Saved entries

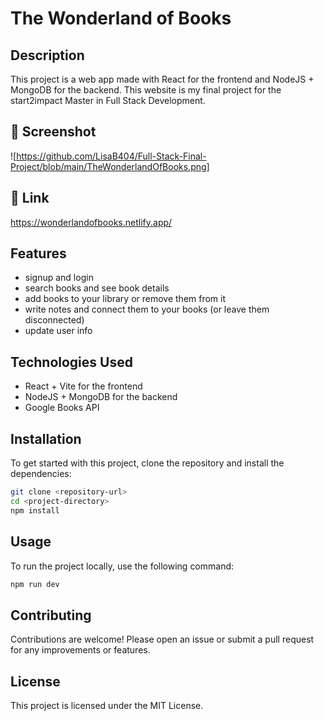 # The Wonderland of Books

## Description
This project is a web app made with React for the frontend and NodeJS + MongoDB for the backend. This website is my final project for the start2impact Master in Full Stack Development.

## 📸 Screenshot
![https://github.com/LisaB404/Full-Stack-Final-Project/blob/main/TheWonderlandOfBooks.png]

## 🔗 Link
https://wonderlandofbooks.netlify.app/

## Features
- signup and login
- search books and see book details
- add books to your library or remove them from it
- write notes and connect them to your books (or leave them disconnected)
- update user info

## Technologies Used
- React + Vite for the frontend
- NodeJS + MongoDB for the backend
- Google Books API

## Installation
To get started with this project, clone the repository and install the dependencies:

```bash
git clone <repository-url>
cd <project-directory>
npm install
```

## Usage
To run the project locally, use the following command:

```bash
npm run dev
```

## Contributing
Contributions are welcome! Please open an issue or submit a pull request for any improvements or features.

## License
This project is licensed under the MIT License.
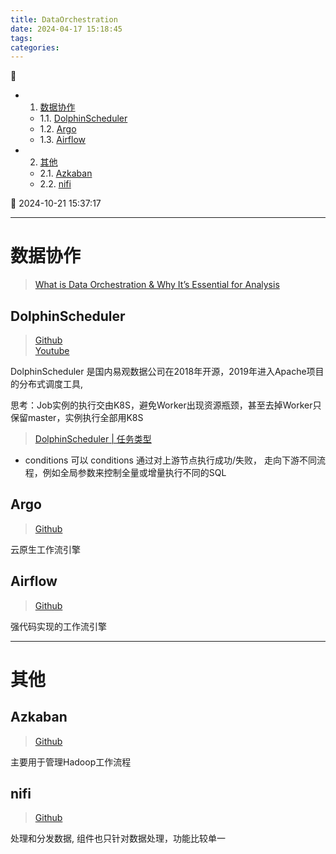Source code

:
 ```yaml
---
title: DataOrchestration
date: 2024-04-17 15:18:45
tags: 
categories: 
---
```


💠

- 1. [数据协作](#数据协作)
    - 1.1. [DolphinScheduler](#dolphinscheduler)
    - 1.2. [Argo](#argo)
    - 1.3. [Airflow](#airflow)
- 2. [其他](#其他)
    - 2.1. [Azkaban](#azkaban)
    - 2.2. [nifi](#nifi)

💠 2024-10-21 15:37:17
****************************************
# 数据协作
> [What is Data Orchestration & Why It’s Essential for Analysis](https://segment.com/resources/data-strategy/what-is-data-orchestration/)

## DolphinScheduler
> [Github](https://github.com/apache/dolphinscheduler)  
> [Youtube](https://www.youtube.com/@apachedolphinscheduler)  

DolphinScheduler 是国内易观数据公司在2018年开源，2019年进入Apache项目的分布式调度工具,

思考：Job实例的执行交由K8S，避免Worker出现资源瓶颈，甚至去掉Worker只保留master，实例执行全部用K8S

> [DolphinScheduler | 任务类型](https://dolphinscheduler.apache.org/zh-cn/docs/3.2.2/%E5%8A%9F%E8%83%BD%E4%BB%8B%E7%BB%8D_menu/%E4%BB%BB%E5%8A%A1%E7%B1%BB%E5%9E%8B_menu)  
- conditions 可以 conditions 通过对上游节点执行成功/失败， 走向下游不同流程，例如全局参数来控制全量或增量执行不同的SQL

## Argo
> [Github](https://github.com/argoproj/argo-workflows)

云原生工作流引擎

## Airflow
> [Github](https://github.com/apache/airflow)  

强代码实现的工作流引擎

************************

# 其他
## Azkaban
> [Github](https://github.com/azkaban/azkaban)  

主要用于管理Hadoop工作流程

## nifi
> [Github](https://github.com/apache/nifi)  

处理和分发数据, 组件也只针对数据处理，功能比较单一
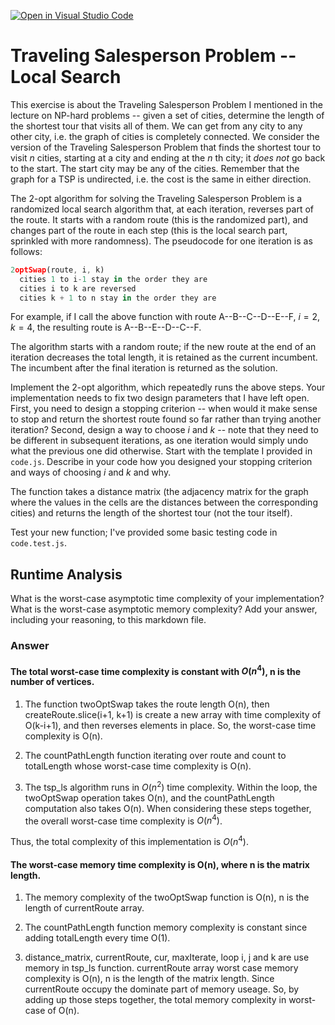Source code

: [![Open in Visual Studio Code](https://classroom.github.com/assets/open-in-vscode-718a45dd9cf7e7f842a935f5ebbe5719a5e09af4491e668f4dbf3b35d5cca122.svg)](https://classroom.github.com/online_ide?assignment_repo_id=12894734&assignment_repo_type=AssignmentRepo)
# Traveling Salesperson Problem -- Local Search

This exercise is about the Traveling Salesperson Problem I mentioned in the
lecture on NP-hard problems -- given a set of cities, determine the length of
the shortest tour that visits all of them. We can get from any city to any other
city, i.e. the graph of cities is completely connected. We consider the version
of the Traveling Salesperson Problem that finds the shortest tour to visit $n$
cities, starting at a city and ending at the $n$ th city; it *does not* go
back to the start. The start city may be any of the cities. Remember that the
graph for a TSP is undirected, i.e. the cost is the same in either direction.

The 2-opt algorithm for solving the Traveling Salesperson Problem is a
randomized local search algorithm that, at each iteration, reverses part of the
route. It starts with a random route (this is the randomized part), and changes
part of the route in each step (this is the local search part, sprinkled with
more randomness). The pseudocode for one iteration is as follows:

```javascript
2optSwap(route, i, k)
  cities 1 to i-1 stay in the order they are
  cities i to k are reversed
  cities k + 1 to n stay in the order they are
```

For example, if I call the above function with route A--B--C--D--E--F, $i=2$,
$k=4$, the resulting route is A--B--E--D--C--F.

The algorithm starts with a random route; if the new route at the end of an
iteration decreases the total length, it is retained as the current incumbent.
The incumbent after the final iteration is returned as the solution.

Implement the 2-opt algorithm, which repeatedly runs the above steps. Your
implementation needs to fix two design parameters that I have left open. First,
you need to design a stopping criterion -- when would it make sense to stop and
return the shortest route found so far rather than trying another iteration?
Second, design a way to choose $i$ and $k$ -- note that they need to be
different in subsequent iterations, as one iteration would simply undo what
the previous one did otherwise. Start with the template I provided in `code.js`.
Describe in your code how you designed your stopping criterion and ways of
choosing $i$ and $k$ and why.

The function takes a distance matrix (the adjacency matrix for the graph where
the values in the cells are the distances between the corresponding cities) and
returns the length of the shortest tour (not the tour itself).

Test your new function; I've provided some basic testing code in `code.test.js`.

## Runtime Analysis

What is the worst-case asymptotic time complexity of your implementation? What
is the worst-case asymptotic memory complexity? Add your answer, including your
reasoning, to this markdown file.



### Answer

#### The total worst-case time complexity is constant with 	$O(n^4)$, n is the number of vertices.

1. The function twoOptSwap takes the route length O(n), then createRoute.slice(i+1, k+1) is create a new array with time complexity of O(k-i+1), and then reverses elements in place. So, the worst-case time complexity is O(n).

2. The countPathLength function iterating over route and count to totalLength whose worst-case time complexity is O(n).

3. The tsp_ls algorithm runs in $O(n^2)$ time complexity. Within the loop, the twoOptSwap operation takes O(n), and the countPathLength computation also takes O(n). When considering these steps together, the overall worst-case time complexity is $O(n^4)$.

Thus, the total complexity of this implementation is $O(n^4)$.



#### The worst-case memory time complexity is O(n), where n is the matrix length.



1. The memory complexity of the twoOptSwap function is O(n), n is the length of currentRoute array.

2. The countPathLength function memory complexity is constant since adding totalLength every time O(1).

3. distance_matrix, currentRoute, cur, maxIterate, loop i, j and k are use memory in tsp_ls function. currentRoute array worst case memory complexity is O(n), n is the length of the matrix length. Since  currentRoute occupy the dominate part of memory useage. So, by adding up those steps together, the total memory complexity in worst-case of O(n).
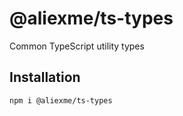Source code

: # @aliexme/ts-types

Common TypeScript utility types

## Installation

```sh
npm i @aliexme/ts-types
```
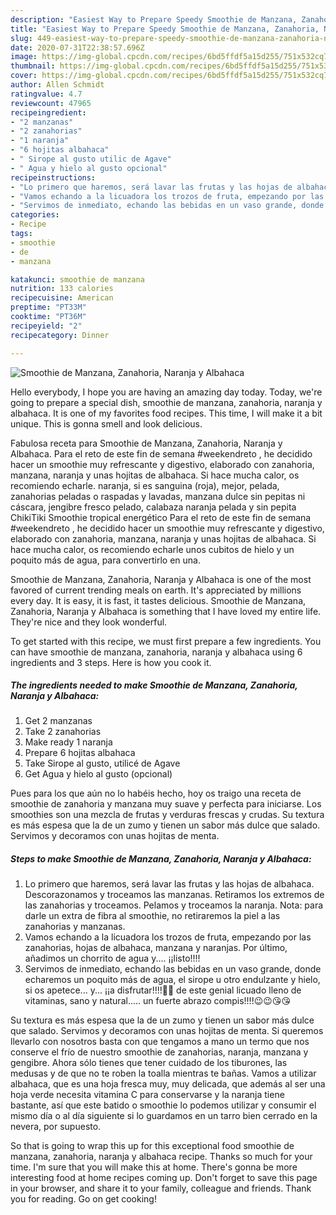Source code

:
 ```yaml
---
description: "Easiest Way to Prepare Speedy Smoothie de Manzana, Zanahoria, Naranja y Albahaca"
title: "Easiest Way to Prepare Speedy Smoothie de Manzana, Zanahoria, Naranja y Albahaca"
slug: 449-easiest-way-to-prepare-speedy-smoothie-de-manzana-zanahoria-naranja-y-albahaca
date: 2020-07-31T22:38:57.696Z
image: https://img-global.cpcdn.com/recipes/6bd5ffdf5a15d255/751x532cq70/smoothie-de-manzana-zanahoria-naranja-y-albahaca-foto-principal.jpg
thumbnail: https://img-global.cpcdn.com/recipes/6bd5ffdf5a15d255/751x532cq70/smoothie-de-manzana-zanahoria-naranja-y-albahaca-foto-principal.jpg
cover: https://img-global.cpcdn.com/recipes/6bd5ffdf5a15d255/751x532cq70/smoothie-de-manzana-zanahoria-naranja-y-albahaca-foto-principal.jpg
author: Allen Schmidt
ratingvalue: 4.7
reviewcount: 47965
recipeingredient:
- "2 manzanas"
- "2 zanahorias"
- "1 naranja"
- "6 hojitas albahaca"
- " Sirope al gusto utilic de Agave"
- " Agua y hielo al gusto opcional"
recipeinstructions:
- "Lo primero que haremos, será lavar las frutas y las hojas de albahaca. Descorazonamos y troceamos las manzanas. Retiramos los extremos de las zanahorias y troceamos. Pelamos y troceamos la naranja. Nota: para darle un extra de fibra al smoothie, no retiraremos la piel a las zanahorias y manzanas."
- "Vamos echando a la licuadora los trozos de fruta, empezando por las zanahorias, hojas de albahaca, manzana y naranjas. Por último, añadimos un chorrito de agua y.... ¡¡listo!!!!"
- "Servimos de inmediato, echando las bebidas en un vaso grande, donde echaremos un poquito más de agua, el sirope u otro endulzante y hielo, si os apetece... y... ¡¡a disfrutar!!!!🤩🤩 de este genial licuado lleno de vitaminas, sano y natural..... un fuerte abrazo compis!!!!😉😉😘😘"
categories:
- Recipe
tags:
- smoothie
- de
- manzana

katakunci: smoothie de manzana 
nutrition: 133 calories
recipecuisine: American
preptime: "PT33M"
cooktime: "PT36M"
recipeyield: "2"
recipecategory: Dinner

---
```



![Smoothie de Manzana, Zanahoria, Naranja y Albahaca](https://img-global.cpcdn.com/recipes/6bd5ffdf5a15d255/751x532cq70/smoothie-de-manzana-zanahoria-naranja-y-albahaca-foto-principal.jpg)

Hello everybody, I hope you are having an amazing day today. Today, we're going to prepare a special dish, smoothie de manzana, zanahoria, naranja y albahaca. It is one of my favorites food recipes. This time, I will make it a bit unique. This is gonna smell and look delicious.

Fabulosa receta para Smoothie de Manzana, Zanahoria, Naranja y Albahaca. Para el reto de este fin de semana #weekendreto , he decidido hacer un smoothie muy refrescante y digestivo, elaborado con zanahoria, manzana, naranja y unas hojitas de albahaca. Si hace mucha calor, os recomiendo echarle. naranja, si es sanguina (roja), mejor, pelada, zanahorias peladas o raspadas y lavadas, manzana dulce sin pepitas ni cáscara, jengibre fresco pelado, calabaza naranja pelada y sin pepita ChikiTiki Smoothie tropical energético Para el reto de este fin de semana #weekendreto , he decidido hacer un smoothie muy refrescante y digestivo, elaborado con zanahoria, manzana, naranja y unas hojitas de albahaca. Si hace mucha calor, os recomiendo echarle unos cubitos de hielo y un poquito más de agua, para convertirlo en una.

Smoothie de Manzana, Zanahoria, Naranja y Albahaca is one of the most favored of current trending meals on earth. It's appreciated by millions every day. It is easy, it is fast, it tastes delicious. Smoothie de Manzana, Zanahoria, Naranja y Albahaca is something that I have loved my entire life. They're nice and they look wonderful.


To get started with this recipe, we must first prepare a few ingredients. You can have smoothie de manzana, zanahoria, naranja y albahaca using 6 ingredients and 3 steps. Here is how you cook it.

<!--inarticleads1-->

##### The ingredients needed to make Smoothie de Manzana, Zanahoria, Naranja y Albahaca:

1. Get 2 manzanas
1. Take 2 zanahorias
1. Make ready 1 naranja
1. Prepare 6 hojitas albahaca
1. Take  Sirope al gusto, utilicé de Agave
1. Get  Agua y hielo al gusto (opcional)


Pues para los que aún no lo habéis hecho, hoy os traigo una receta de smoothie de zanahoria y manzana muy suave y perfecta para iniciarse. Los smoothies son una mezcla de frutas y verduras frescas y crudas. Su textura es más espesa que la de un zumo y tienen un sabor más dulce que salado. Servimos y decoramos con unas hojitas de menta. 

<!--inarticleads2-->

##### Steps to make Smoothie de Manzana, Zanahoria, Naranja y Albahaca:

1. Lo primero que haremos, será lavar las frutas y las hojas de albahaca. Descorazonamos y troceamos las manzanas. Retiramos los extremos de las zanahorias y troceamos. Pelamos y troceamos la naranja. Nota: para darle un extra de fibra al smoothie, no retiraremos la piel a las zanahorias y manzanas.
1. Vamos echando a la licuadora los trozos de fruta, empezando por las zanahorias, hojas de albahaca, manzana y naranjas. Por último, añadimos un chorrito de agua y.... ¡¡listo!!!!
1. Servimos de inmediato, echando las bebidas en un vaso grande, donde echaremos un poquito más de agua, el sirope u otro endulzante y hielo, si os apetece... y... ¡¡a disfrutar!!!!🤩🤩 de este genial licuado lleno de vitaminas, sano y natural..... un fuerte abrazo compis!!!!😉😉😘😘


Su textura es más espesa que la de un zumo y tienen un sabor más dulce que salado. Servimos y decoramos con unas hojitas de menta. Si queremos llevarlo con nosotros basta con que tengamos a mano un termo que nos conserve el frío de nuestro smoothie de zanahorias, naranja, manzana y gengibre. Ahora sólo tienes que tener cuidado de los tiburones, las medusas y de que no te roben la toalla mientras te bañas. Vamos a utilizar albahaca, que es una hoja fresca muy, muy delicada, que además al ser una hoja verde necesita vitamina C para conservarse y la naranja tiene bastante, así que este batido o smoothie lo podemos utilizar y consumir el mismo día o al día siguiente si lo guardamos en un tarro bien cerrado en la nevera, por supuesto. 

So that is going to wrap this up for this exceptional food smoothie de manzana, zanahoria, naranja y albahaca recipe. Thanks so much for your time. I'm sure that you will make this at home. There's gonna be more interesting food at home recipes coming up. Don't forget to save this page in your browser, and share it to your family, colleague and friends. Thank you for reading. Go on get cooking!
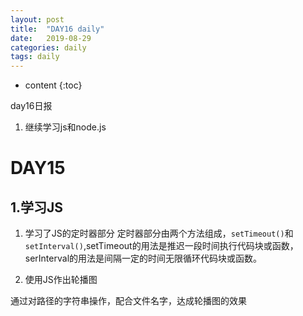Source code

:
 ```yaml
---
layout: post
title:  "DAY16 daily"
date:   2019-08-29
categories: daily
tags: daily
---
```


* content
{:toc}

day16日报
1. 继续学习js和node.js












# DAY15
## 1.学习JS
1. 学习了JS的定时器部分
定时器部分由两个方法组成，`setTimeout()`和`setInterval()`,setTimeout的用法是推迟一段时间执行代码块或函数，serInterval的用法是间隔一定的时间无限循环代码块或函数。

2. 使用JS作出轮播图

通过对路径的字符串操作，配合文件名字，达成轮播图的效果


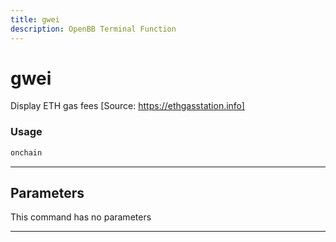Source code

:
 ```yaml
---
title: gwei
description: OpenBB Terminal Function
---
```


# gwei

Display ETH gas fees [Source: https://ethgasstation.info]

### Usage

```python
onchain
```

---

## Parameters

This command has no parameters


---
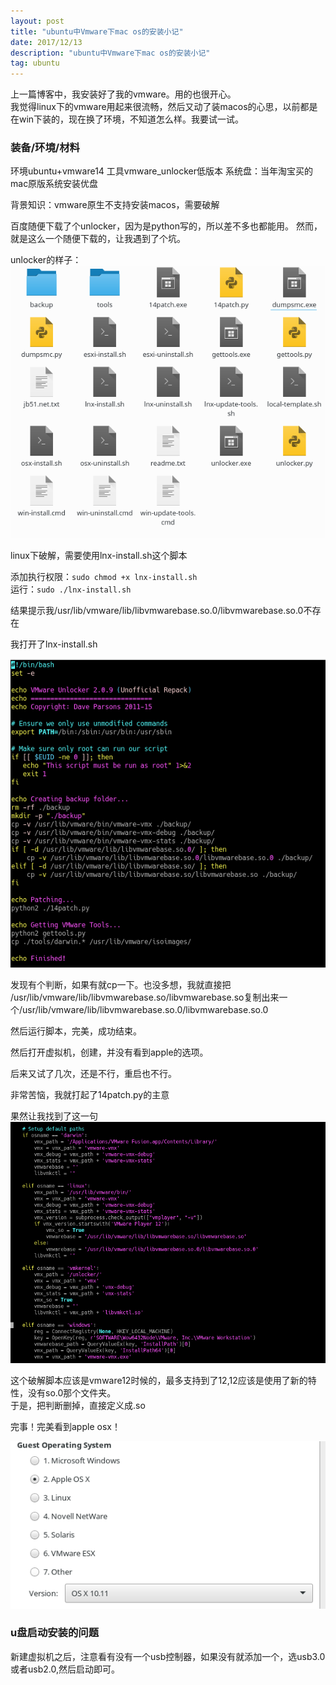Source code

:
 ```yaml
---
layout: post
title: "ubuntu中Vmware下mac os的安装小记"
date: 2017/12/13
description: "ubuntu中Vmware下mac os的安装小记"
tag: ubuntu
---
```


上一篇博客中，我安装好了我的vmware。用的也很开心。  
我觉得linux下的vmware用起来很流畅，然后又动了装macos的心思，以前都是在win下装的，现在换了环境，不知道怎么样。我要试一试。

### 装备/环境/材料
环境ubuntu+vmware14
工具vmware_unlocker低版本
系统盘：当年淘宝买的mac原版系统安装优盘

背景知识：vmware原生不支持安装macos，需要破解

百度随便下载了个unlocker，因为是python写的，所以差不多也都能用。
然而，就是这么一个随便下载的，让我遇到了个坑。

unlocker的样子：
![](/images/vmware/目录.png)

linux下破解，需要使用lnx-install.sh这个脚本
 
 添加执行权限：`sudo chmod +x lnx-install.sh`  
 运行：`sudo ./lnx-install.sh`   
 
 结果提示我/usr/lib/vmware/lib/libvmwarebase.so.0/libvmwarebase.so.0不存在
 
 我打开了lnx-install.sh
 
 ![](/images/vmware/lnx文件内容.png)
 
 发现有个判断，如果有就cp一下。也没多想，我就直接把
/usr/lib/vmware/lib/libvmwarebase.so/libvmwarebase.so复制出来一个/usr/lib/vmware/lib/libvmwarebase.so.0/libvmwarebase.so.0

然后运行脚本，完美，成功结束。

然后打开虚拟机，创建，并没有看到apple的选项。

后来又试了几次，还是不行，重启也不行。

非常苦恼，我就打起了14patch.py的主意

果然让我找到了这一句
![](/images/vmware/14文件内容.png)

这个破解脚本应该是vmware12时候的，最多支持到了12,12应该是使用了新的特性，没有so.0那个文件夹。  
于是，把判断删掉，直接定义成.so  

完事！完美看到apple osx！

![](/images/vmware/apple.png)

### u盘启动安装的问题

新建虚拟机之后，注意看有没有一个usb控制器，如果没有就添加一个，选usb3.0或者usb2.0,然后启动即可。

> [Exercise description]
Only a number is wanted here: how many lines of the records above include the string "order"?

> [Reply to the task]
2